# SOURCE INFORMATION
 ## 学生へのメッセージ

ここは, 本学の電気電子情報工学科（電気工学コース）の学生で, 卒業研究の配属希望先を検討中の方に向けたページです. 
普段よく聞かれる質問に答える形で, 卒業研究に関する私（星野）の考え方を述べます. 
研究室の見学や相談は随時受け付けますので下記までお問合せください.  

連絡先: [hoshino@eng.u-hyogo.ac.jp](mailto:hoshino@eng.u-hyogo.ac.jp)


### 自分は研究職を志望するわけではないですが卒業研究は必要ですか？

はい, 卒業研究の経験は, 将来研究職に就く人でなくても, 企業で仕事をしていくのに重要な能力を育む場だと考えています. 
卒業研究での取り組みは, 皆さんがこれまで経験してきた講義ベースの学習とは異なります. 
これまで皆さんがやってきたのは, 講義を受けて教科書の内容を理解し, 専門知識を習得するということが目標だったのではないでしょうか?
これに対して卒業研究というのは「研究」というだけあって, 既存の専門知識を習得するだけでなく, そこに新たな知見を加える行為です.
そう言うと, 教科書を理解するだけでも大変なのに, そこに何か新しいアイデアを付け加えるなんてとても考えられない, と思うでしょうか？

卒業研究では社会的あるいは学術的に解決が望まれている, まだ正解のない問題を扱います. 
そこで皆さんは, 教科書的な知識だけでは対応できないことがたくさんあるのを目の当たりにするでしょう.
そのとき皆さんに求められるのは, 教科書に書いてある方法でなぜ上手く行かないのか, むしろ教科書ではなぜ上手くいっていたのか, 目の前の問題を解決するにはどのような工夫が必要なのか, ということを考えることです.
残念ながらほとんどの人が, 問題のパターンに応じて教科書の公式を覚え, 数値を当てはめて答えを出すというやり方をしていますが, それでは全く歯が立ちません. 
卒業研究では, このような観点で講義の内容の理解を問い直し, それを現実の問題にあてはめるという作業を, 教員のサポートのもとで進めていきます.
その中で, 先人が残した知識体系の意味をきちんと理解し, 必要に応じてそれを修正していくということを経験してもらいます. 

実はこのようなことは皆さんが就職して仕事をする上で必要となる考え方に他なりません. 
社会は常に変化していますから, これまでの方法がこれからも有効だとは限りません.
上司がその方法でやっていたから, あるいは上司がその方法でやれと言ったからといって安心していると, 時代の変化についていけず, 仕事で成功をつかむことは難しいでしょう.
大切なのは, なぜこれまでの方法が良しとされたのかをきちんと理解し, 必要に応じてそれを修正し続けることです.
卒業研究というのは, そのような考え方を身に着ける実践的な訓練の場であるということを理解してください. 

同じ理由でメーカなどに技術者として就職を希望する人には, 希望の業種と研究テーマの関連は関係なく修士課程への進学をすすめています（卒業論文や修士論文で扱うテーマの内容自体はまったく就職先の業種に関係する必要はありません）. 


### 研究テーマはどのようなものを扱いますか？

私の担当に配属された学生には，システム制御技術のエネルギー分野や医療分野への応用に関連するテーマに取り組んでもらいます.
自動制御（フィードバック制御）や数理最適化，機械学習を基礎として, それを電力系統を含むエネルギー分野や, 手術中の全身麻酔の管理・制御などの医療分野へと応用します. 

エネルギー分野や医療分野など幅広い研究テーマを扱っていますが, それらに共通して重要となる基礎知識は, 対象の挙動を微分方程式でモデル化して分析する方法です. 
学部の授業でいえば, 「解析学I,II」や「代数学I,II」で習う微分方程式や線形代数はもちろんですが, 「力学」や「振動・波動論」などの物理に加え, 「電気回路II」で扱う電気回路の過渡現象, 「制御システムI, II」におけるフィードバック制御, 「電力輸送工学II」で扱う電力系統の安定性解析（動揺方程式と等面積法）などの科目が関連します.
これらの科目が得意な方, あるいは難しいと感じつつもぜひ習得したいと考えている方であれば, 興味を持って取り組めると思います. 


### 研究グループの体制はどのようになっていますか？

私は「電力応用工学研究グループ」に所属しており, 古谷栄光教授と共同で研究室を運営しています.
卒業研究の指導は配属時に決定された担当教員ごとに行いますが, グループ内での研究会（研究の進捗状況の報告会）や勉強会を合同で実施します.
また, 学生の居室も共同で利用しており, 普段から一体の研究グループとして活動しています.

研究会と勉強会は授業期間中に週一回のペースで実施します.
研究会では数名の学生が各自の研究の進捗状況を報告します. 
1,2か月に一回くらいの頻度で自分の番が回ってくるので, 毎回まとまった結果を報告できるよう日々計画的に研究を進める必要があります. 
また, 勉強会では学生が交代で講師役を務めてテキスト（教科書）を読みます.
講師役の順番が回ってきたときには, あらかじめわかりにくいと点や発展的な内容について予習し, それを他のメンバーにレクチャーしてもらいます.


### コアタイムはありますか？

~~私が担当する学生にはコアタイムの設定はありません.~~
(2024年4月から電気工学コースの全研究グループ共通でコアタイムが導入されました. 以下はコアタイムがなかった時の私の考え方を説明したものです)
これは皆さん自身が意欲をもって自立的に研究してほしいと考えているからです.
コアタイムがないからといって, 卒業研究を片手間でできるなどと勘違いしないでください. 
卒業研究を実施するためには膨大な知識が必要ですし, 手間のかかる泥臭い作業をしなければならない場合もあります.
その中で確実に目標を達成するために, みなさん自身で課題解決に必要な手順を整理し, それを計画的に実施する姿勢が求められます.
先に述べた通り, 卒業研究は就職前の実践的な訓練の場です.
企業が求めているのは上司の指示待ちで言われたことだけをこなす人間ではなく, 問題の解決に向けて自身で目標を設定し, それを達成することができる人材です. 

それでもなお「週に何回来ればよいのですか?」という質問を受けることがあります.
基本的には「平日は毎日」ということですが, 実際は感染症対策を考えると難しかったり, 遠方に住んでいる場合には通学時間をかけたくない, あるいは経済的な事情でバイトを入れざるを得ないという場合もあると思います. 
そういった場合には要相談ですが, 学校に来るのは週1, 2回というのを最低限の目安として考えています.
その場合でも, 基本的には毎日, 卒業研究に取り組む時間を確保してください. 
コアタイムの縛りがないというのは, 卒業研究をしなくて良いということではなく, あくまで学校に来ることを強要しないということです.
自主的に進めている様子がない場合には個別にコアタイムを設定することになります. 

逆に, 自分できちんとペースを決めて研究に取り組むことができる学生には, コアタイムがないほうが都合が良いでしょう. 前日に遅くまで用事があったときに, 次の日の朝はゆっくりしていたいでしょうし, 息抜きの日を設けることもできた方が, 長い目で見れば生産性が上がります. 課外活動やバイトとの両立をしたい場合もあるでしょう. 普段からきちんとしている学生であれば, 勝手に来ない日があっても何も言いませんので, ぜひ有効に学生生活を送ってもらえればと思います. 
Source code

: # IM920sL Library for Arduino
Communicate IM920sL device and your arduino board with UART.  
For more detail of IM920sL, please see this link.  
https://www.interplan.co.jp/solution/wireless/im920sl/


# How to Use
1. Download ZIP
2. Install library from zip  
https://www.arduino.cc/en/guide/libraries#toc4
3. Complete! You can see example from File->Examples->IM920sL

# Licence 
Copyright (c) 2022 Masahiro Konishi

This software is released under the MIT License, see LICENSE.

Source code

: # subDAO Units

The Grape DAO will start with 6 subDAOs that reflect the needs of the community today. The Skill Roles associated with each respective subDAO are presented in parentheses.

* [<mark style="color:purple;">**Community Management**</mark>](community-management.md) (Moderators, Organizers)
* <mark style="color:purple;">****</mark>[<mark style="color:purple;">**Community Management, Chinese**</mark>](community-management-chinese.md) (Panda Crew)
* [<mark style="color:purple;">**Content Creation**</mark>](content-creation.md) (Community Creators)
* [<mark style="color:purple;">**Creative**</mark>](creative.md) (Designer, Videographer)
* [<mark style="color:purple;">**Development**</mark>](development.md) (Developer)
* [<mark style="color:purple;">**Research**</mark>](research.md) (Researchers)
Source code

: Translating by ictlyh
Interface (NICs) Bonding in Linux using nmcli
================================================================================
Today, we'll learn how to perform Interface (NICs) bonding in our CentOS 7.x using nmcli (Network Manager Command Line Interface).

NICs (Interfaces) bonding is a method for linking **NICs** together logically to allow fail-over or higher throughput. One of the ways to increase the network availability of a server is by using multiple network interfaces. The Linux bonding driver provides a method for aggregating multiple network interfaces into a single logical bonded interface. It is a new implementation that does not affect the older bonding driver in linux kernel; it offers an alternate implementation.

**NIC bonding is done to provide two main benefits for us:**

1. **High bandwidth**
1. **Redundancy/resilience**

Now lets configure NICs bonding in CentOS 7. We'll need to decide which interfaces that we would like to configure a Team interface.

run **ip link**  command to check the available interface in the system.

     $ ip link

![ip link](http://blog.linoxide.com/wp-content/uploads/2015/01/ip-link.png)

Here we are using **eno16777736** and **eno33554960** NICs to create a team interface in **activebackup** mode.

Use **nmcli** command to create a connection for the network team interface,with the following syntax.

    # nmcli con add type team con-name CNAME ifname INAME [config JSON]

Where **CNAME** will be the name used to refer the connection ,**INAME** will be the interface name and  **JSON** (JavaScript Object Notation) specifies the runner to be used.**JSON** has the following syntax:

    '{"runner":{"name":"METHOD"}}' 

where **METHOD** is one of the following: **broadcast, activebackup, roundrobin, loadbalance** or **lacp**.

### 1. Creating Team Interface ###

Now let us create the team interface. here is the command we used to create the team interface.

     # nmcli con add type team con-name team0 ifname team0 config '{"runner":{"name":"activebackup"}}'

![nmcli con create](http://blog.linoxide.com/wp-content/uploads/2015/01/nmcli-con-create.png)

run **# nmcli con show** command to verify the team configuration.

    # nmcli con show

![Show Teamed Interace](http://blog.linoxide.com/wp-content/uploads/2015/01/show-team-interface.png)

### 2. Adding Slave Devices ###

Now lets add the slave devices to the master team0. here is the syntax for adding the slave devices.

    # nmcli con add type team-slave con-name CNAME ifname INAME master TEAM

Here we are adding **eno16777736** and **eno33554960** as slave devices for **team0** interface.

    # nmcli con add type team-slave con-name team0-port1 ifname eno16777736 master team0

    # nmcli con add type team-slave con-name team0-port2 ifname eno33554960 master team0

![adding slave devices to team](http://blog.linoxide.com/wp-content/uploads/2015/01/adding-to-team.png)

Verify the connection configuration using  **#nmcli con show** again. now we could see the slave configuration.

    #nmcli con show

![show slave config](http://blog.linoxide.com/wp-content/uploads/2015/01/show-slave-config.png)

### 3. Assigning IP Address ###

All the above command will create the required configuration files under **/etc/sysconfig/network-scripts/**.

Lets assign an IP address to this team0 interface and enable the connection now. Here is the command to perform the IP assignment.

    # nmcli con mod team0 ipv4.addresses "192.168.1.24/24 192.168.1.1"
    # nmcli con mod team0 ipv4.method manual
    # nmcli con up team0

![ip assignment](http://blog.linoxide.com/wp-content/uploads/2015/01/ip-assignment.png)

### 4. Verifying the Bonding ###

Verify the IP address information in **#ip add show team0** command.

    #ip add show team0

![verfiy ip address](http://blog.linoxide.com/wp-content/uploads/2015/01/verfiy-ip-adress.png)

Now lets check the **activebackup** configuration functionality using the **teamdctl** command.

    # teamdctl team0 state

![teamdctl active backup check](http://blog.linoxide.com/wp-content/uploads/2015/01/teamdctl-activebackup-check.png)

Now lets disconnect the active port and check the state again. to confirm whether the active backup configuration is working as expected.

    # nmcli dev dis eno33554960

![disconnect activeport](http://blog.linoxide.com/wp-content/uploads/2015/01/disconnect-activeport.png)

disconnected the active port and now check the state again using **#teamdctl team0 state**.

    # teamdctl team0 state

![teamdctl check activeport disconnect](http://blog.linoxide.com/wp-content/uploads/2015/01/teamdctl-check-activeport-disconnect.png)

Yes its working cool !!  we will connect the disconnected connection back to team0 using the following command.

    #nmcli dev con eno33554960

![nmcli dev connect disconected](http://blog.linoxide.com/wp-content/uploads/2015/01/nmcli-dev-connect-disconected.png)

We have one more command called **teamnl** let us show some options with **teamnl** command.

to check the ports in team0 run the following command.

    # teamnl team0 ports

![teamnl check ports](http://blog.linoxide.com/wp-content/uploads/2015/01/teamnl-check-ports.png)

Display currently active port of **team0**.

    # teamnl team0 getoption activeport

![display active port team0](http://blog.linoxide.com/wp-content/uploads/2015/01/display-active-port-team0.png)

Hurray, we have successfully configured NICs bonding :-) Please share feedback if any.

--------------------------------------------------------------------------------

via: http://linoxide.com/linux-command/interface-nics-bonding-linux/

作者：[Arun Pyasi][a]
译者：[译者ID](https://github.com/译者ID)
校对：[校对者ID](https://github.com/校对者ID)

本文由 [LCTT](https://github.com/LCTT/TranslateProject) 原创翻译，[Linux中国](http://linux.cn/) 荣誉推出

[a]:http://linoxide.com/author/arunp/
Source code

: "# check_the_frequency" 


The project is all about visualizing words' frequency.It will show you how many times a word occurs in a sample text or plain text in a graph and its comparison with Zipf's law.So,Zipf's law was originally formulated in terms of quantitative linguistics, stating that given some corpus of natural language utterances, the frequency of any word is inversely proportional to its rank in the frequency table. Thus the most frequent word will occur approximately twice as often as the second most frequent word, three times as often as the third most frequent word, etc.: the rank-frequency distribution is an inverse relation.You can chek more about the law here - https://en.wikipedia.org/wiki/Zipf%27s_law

# EXERCISE GOAL
For every line in the data above that has the string "state", return that line.

# RESPONSE BELOW
    # teamdctl team0 state
Now lets disconnect the active port and check the state again. to confirm whether the active backup configuration is working as expected.
disconnected the active port and now check the state again using **#teamdctl team0 state**.
    # teamdctl team0 state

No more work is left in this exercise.